=== Task item ===
Exactly as written, output each of the lines below, with no images.

=== Task inputs ===
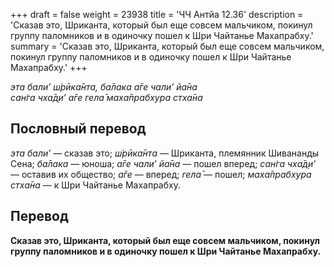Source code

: +++
draft = false
weight = 23938
title = 'ЧЧ Антйа 12.36'
description = 'Сказав это, Шриканта, который был еще совсем мальчиком, покинул группу паломников и в одиночку пошел к Шри Чайтанье Махапрабху.'
summary = 'Сказав это, Шриканта, который был еще совсем мальчиком, покинул группу паломников и в одиночку пошел к Шри Чайтанье Махапрабху.'
+++

_эта бали’ ш́рӣка̄нта, ба̄лака а̄ге чали’ йа̄на  
сан̇га чха̄д̣и’ а̄ге гела̄ маха̄прабхура стха̄на_

## Пословный перевод

_эта_ _бали’_ — сказав это; _ш́рӣка̄нта_ — Шриканта, племянник Шивананды Сена; _ба̄лака_ — юноша; _а̄ге_ _чали’_ _йа̄на_ — пошел вперед; _сан̇га_ _чха̄д̣и’_ — оставив их общество; _а̄ге_ — вперед; _гела̄_ — пошел; _маха̄прабхура_ _стха̄на_ — к Шри Чайтанье Махапрабху.

## Перевод

**Сказав это, Шриканта, который был еще совсем мальчиком, покинул группу паломников и в одиночку пошел к Шри Чайтанье Махапрабху.**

=== Reply ===
Source code

: +++
draft = false
weight = 23938
title = 'ЧЧ Антйа 12.36'
description = 'Сказав это, Шриканта, который был еще совсем мальчиком, покинул группу паломников и в одиночку пошел к Шри Чайтанье Махапрабху.'
summary = 'Сказав это, Шриканта, который был еще совсем мальчиком, покинул группу паломников и в одиночку пошел к Шри Чайтанье Махапрабху.'
+++

_эта бали’ ш́рӣка̄нта, ба̄лака а̄ге чали’ йа̄на  
сан̇га чха̄д̣и’ а̄ге гела̄ маха̄прабхура стха̄на_

## Пословный перевод

_эта_ _бали’_ — сказав это; _ш́рӣка̄нта_ — Шриканта, племянник Шивананды Сена; _ба̄лака_ — юноша; _а̄ге_ _чали’_ _йа̄на_ — пошел вперед; _сан̇га_ _чха̄д̣и’_ — оставив их общество; _а̄ге_ — вперед; _гела̄_ — пошел; _маха̄прабхура_ _стха̄на_ — к Шри Чайтанье Махапрабху.

## Перевод

**Сказав это, Шриканта, который был еще совсем мальчиком, покинул группу паломников и в одиночку пошел к Шри Чайтанье Махапрабху.**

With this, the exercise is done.